[[ DATA, beginning ]]
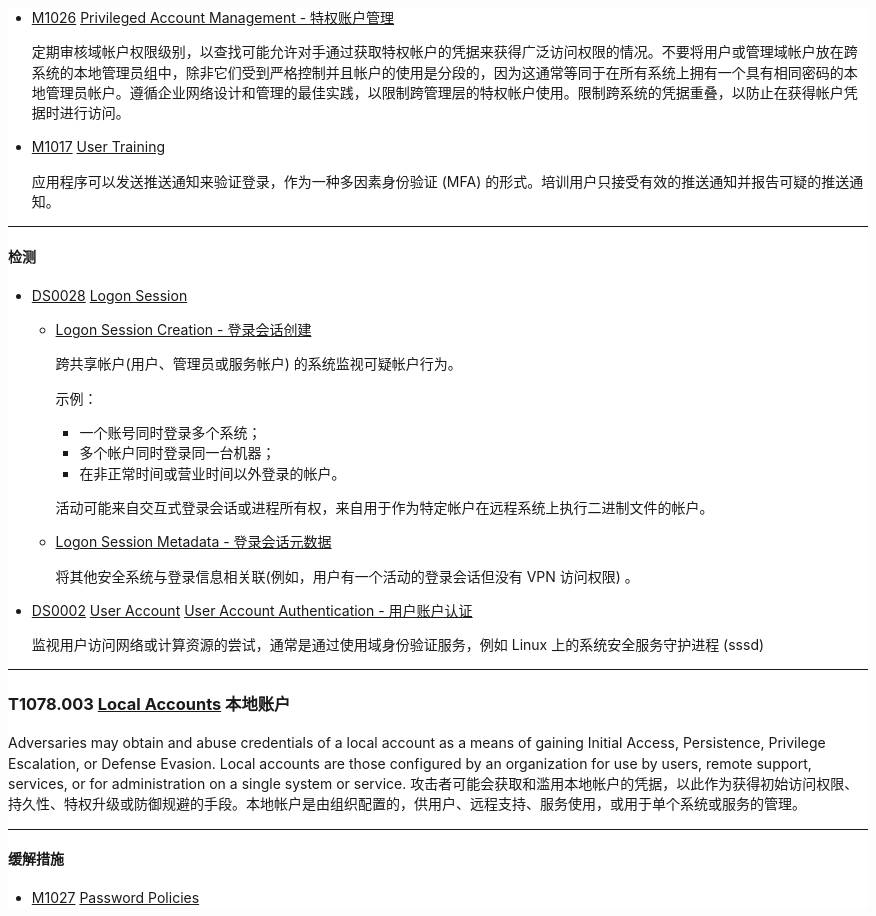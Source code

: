 - [M1026](https://attack.mitre.org/mitigations/M1026) [ Privileged Account Management - 特权账户管理](https://attack.mitre.org/mitigations/M1026)

  定期审核域帐户权限级别，以查找可能允许对手通过获取特权帐户的凭据来获得广泛访问权限的情况。不要将用户或管理域帐户放在跨系统的本地管理员组中，除非它们受到严格控制并且帐户的使用是分段的，因为这通常等同于在所有系统上拥有一个具有相同密码的本地管理员帐户。遵循企业网络设计和管理的最佳实践，以限制跨管理层的特权帐户使用。限制跨系统的凭据重叠，以防止在获得帐户凭据时进行访问。

- [M1017](https://attack.mitre.org/mitigations/M1017) [User Training](https://attack.mitre.org/mitigations/M1017)

  应用程序可以发送推送通知来验证登录，作为一种多因素身份验证 (MFA) 的形式。培训用户只接受有效的推送通知并报告可疑的推送通知。

---

#### 检测

- [DS0028](https://attack.mitre.org/datasources/DS0028) [Logon Session](https://attack.mitre.org/datasources/DS0028)

  - [Logon Session Creation - 登录会话创建](https://attack.mitre.org/datasources/DS0028/#Logon%20Session%20Creation) 

    跨共享帐户(用户、管理员或服务帐户) 的系统监视可疑帐户行为。

    示例：

    - 一个账号同时登录多个系统；
    - 多个帐户同时登录同一台机器；
    - 在非正常时间或营业时间以外登录的帐户。

    活动可能来自交互式登录会话或进程所有权，来自用于作为特定帐户在远程系统上执行二进制文件的帐户。

  - [Logon Session Metadata - 登录会话元数据](https://attack.mitre.org/datasources/DS0028/#Logon%20Session%20Metadata)   

    将其他安全系统与登录信息相关联(例如，用户有一个活动的登录会话但没有 VPN 访问权限) 。

- [DS0002](https://attack.mitre.org/datasources/DS0002) [User Account](https://attack.mitre.org/datasources/DS0002) [User Account Authentication - 用户账户认证](https://attack.mitre.org/datasources/DS0002/#User%20Account%20Authentication)

  监视用户访问网络或计算资源的尝试，通常是通过使用域身份验证服务，例如 Linux 上的系统安全服务守护进程 (sssd)

---

### T1078.003 [Local Accounts](https://attack.mitre.org/techniques/T1078/003) 本地账户

Adversaries may obtain and abuse credentials of a local account as a means of gaining Initial Access, Persistence, Privilege Escalation, or Defense Evasion. Local accounts are those configured by an organization for use by users, remote support, services, or for administration on a single system or service.
攻击者可能会获取和滥用本地帐户的凭据，以此作为获得初始访问权限、持久性、特权升级或防御规避的手段。本地帐户是由组织配置的，供用户、远程支持、服务使用，或用于单个系统或服务的管理。

---

#### 缓解措施

- [M1027](https://attack.mitre.org/mitigations/M1027) [Password Policies](https://attack.mitre.org/mitigations/M1027)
[[ DATA, end ]]
■ WORK ITEM ■
Copy from the entries only those lines that hold the word "attack".

■ ANSWER AREA ■
: - [M1026](https://attack.mitre.org/mitigations/M1026) [ Privileged Account Management - 特权账户管理](https://attack.mitre.org/mitigations/M1026)
- [M1017](https://attack.mitre.org/mitigations/M1017) [User Training](https://attack.mitre.org/mitigations/M1017)
- [DS0028](https://attack.mitre.org/datasources/DS0028) [Logon Session](https://attack.mitre.org/datasources/DS0028)
  - [Logon Session Creation - 登录会话创建](https://attack.mitre.org/datasources/DS0028/#Logon%20Session%20Creation) 
  - [Logon Session Metadata - 登录会话元数据](https://attack.mitre.org/datasources/DS0028/#Logon%20Session%20Metadata)   
- [DS0002](https://attack.mitre.org/datasources/DS0002) [User Account](https://attack.mitre.org/datasources/DS0002) [User Account Authentication - 用户账户认证](https://attack.mitre.org/datasources/DS0002/#User%20Account%20Authentication)
### T1078.003 [Local Accounts](https://attack.mitre.org/techniques/T1078/003) 本地账户
- [M1027](https://attack.mitre.org/mitigations/M1027) [Password Policies](https://attack.mitre.org/mitigations/M1027)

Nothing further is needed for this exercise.